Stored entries
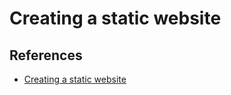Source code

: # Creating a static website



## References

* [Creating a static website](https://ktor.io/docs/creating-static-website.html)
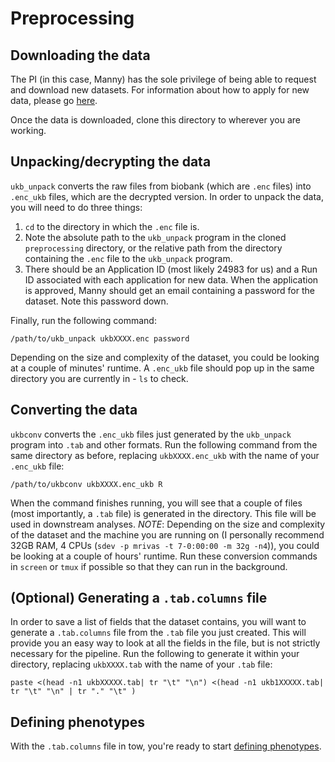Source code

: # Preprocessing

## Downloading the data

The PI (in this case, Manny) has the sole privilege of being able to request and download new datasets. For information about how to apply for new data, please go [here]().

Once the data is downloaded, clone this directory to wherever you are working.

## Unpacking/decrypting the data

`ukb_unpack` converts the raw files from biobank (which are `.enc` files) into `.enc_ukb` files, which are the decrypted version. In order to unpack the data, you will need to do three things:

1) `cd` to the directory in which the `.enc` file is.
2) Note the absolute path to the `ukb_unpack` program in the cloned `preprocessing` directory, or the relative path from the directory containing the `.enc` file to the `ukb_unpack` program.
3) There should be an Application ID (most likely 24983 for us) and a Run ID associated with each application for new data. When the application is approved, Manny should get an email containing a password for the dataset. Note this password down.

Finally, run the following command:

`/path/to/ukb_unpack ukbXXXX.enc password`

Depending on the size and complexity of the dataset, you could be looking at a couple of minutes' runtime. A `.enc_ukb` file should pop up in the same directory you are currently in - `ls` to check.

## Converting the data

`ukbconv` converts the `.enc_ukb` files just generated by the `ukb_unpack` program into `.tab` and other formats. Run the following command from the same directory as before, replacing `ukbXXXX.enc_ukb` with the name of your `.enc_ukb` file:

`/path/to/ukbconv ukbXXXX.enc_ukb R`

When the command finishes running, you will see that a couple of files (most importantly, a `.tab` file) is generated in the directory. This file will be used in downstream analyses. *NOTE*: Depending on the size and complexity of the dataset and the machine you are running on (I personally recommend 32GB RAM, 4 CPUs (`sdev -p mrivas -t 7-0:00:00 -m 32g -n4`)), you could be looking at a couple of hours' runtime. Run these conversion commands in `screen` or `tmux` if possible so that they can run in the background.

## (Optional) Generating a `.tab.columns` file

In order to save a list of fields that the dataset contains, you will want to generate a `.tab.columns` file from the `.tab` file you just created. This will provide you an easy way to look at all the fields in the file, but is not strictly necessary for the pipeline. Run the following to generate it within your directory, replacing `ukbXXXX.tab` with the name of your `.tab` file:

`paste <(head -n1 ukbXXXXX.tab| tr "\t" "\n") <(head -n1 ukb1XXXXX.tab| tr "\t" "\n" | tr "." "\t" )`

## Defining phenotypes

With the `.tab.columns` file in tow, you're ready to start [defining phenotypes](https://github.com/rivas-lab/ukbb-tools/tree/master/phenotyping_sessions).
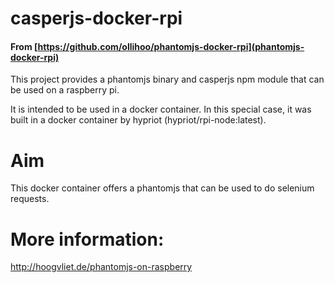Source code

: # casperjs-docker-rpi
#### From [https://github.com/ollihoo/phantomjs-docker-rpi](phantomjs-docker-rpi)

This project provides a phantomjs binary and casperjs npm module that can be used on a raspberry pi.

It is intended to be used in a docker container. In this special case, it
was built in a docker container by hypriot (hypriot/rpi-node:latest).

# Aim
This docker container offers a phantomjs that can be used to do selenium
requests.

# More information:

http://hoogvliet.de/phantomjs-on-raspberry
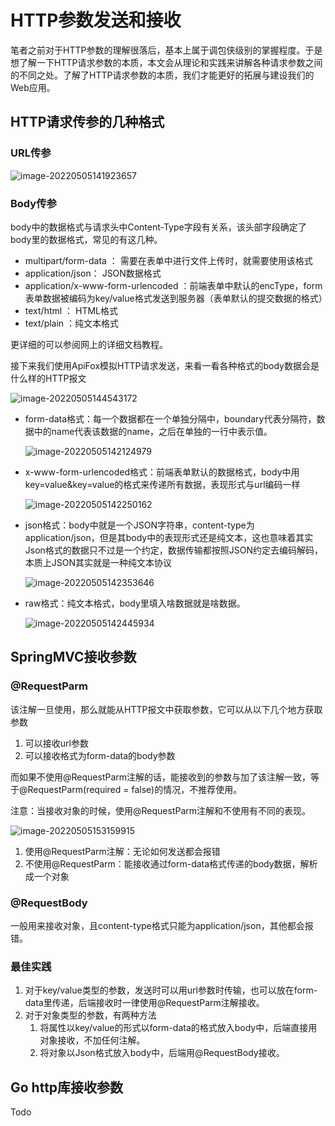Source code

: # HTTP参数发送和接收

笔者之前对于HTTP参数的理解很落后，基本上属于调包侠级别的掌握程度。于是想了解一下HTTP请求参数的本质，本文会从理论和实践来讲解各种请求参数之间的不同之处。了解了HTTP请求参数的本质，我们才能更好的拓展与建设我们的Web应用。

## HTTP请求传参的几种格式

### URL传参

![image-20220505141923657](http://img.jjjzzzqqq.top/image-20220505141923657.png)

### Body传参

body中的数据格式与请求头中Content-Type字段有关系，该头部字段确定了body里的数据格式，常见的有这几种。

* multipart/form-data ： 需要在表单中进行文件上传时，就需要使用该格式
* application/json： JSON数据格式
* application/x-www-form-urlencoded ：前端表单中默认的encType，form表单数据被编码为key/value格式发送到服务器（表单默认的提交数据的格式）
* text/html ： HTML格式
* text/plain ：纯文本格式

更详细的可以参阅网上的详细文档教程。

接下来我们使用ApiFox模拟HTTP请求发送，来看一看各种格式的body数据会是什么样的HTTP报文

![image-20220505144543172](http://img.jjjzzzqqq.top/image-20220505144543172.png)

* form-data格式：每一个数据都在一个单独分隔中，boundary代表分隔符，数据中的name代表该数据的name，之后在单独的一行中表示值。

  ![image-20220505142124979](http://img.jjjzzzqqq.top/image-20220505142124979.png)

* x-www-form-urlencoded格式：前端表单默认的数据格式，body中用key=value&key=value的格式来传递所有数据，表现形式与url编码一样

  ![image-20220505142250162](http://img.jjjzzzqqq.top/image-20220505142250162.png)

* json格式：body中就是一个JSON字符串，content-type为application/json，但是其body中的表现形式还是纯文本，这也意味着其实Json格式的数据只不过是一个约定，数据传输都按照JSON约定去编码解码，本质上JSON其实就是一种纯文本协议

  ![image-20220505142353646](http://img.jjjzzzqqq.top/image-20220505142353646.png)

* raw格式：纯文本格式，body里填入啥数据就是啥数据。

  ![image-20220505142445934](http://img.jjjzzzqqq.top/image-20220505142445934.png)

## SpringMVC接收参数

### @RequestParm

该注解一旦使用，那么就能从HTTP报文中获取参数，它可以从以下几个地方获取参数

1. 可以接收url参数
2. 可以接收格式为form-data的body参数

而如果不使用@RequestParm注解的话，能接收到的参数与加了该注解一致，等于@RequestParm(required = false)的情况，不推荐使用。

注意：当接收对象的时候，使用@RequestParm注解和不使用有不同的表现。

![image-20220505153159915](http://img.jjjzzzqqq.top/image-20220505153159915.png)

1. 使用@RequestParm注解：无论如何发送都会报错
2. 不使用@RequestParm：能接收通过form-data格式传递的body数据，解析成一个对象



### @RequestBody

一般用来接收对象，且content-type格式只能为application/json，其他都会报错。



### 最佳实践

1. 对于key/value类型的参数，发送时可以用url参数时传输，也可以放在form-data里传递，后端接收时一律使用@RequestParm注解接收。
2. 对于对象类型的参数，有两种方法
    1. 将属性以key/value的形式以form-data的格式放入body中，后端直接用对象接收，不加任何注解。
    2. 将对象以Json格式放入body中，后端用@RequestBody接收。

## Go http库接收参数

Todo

* * *

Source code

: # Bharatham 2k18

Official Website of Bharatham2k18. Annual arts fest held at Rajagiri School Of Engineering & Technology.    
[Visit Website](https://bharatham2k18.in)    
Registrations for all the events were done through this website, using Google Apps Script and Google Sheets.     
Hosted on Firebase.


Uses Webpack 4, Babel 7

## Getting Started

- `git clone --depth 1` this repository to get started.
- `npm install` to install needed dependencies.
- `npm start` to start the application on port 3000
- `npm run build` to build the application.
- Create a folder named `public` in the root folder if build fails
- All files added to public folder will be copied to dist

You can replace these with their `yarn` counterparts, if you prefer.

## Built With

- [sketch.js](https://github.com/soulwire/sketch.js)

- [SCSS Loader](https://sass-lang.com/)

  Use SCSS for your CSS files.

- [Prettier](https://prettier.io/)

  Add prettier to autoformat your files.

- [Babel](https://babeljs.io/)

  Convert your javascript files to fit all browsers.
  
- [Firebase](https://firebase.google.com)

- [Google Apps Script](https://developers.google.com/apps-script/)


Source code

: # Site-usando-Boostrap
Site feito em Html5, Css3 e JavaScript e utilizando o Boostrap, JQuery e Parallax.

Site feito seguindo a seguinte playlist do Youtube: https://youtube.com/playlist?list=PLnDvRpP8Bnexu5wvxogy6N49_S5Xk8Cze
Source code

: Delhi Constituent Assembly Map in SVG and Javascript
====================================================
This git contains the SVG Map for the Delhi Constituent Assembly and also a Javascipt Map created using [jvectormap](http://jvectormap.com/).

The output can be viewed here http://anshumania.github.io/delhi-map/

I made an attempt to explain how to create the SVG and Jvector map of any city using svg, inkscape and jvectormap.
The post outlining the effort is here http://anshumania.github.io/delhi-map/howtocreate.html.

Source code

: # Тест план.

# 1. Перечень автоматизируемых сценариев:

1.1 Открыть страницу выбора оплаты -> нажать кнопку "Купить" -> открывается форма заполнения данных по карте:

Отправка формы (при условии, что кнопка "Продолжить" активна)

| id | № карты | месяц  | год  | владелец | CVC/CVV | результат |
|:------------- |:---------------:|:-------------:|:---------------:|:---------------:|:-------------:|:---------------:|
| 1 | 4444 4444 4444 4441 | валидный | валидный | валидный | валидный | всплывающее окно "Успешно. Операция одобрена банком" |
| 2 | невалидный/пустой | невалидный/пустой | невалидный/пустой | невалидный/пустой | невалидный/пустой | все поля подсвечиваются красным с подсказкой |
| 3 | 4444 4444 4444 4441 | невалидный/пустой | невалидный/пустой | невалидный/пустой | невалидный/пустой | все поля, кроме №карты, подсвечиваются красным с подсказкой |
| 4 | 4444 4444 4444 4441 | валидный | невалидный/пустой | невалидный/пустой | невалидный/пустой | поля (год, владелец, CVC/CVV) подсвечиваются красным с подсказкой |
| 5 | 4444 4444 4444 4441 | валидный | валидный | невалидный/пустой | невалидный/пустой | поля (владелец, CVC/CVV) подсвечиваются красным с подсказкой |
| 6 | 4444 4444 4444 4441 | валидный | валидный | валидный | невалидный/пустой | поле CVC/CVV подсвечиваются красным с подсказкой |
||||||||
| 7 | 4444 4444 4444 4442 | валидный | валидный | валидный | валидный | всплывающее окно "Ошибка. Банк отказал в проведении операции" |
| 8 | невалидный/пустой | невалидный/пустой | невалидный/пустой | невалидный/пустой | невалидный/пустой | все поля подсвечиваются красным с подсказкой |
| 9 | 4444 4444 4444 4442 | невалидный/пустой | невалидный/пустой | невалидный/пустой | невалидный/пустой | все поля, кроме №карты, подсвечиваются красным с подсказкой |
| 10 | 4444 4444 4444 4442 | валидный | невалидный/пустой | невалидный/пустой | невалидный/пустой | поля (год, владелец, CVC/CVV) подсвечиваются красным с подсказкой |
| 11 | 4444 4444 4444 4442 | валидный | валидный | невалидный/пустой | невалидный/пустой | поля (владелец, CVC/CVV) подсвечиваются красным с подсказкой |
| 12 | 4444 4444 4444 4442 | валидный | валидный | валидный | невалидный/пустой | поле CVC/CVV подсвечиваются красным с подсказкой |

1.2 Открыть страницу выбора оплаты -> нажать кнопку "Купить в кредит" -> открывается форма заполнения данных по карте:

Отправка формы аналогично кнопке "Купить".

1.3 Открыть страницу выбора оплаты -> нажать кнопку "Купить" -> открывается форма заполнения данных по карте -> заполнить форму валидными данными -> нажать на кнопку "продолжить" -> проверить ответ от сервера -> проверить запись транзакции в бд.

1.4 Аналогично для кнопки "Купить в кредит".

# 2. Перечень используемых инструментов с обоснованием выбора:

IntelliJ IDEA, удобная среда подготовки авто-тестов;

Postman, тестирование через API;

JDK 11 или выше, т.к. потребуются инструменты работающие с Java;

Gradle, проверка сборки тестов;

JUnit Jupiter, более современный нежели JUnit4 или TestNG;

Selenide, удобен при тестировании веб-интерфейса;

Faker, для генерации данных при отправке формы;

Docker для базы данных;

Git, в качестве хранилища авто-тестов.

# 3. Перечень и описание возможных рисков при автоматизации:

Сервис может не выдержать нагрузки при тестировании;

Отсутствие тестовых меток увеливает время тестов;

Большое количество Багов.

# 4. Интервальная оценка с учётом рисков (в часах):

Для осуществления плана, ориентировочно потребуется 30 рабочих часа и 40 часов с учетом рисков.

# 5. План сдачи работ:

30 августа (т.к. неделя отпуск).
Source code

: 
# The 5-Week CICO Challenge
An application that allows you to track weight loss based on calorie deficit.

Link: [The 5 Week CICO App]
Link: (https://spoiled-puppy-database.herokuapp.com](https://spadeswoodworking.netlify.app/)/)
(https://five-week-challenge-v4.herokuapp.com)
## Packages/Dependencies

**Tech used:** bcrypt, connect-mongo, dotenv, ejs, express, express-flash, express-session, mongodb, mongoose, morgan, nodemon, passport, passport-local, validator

• [PROBLEM TO SOLVE]: Your reply should consist of one number: how many lines in the entries contain the string "пустой".

• [ANSWER SPACE]: 10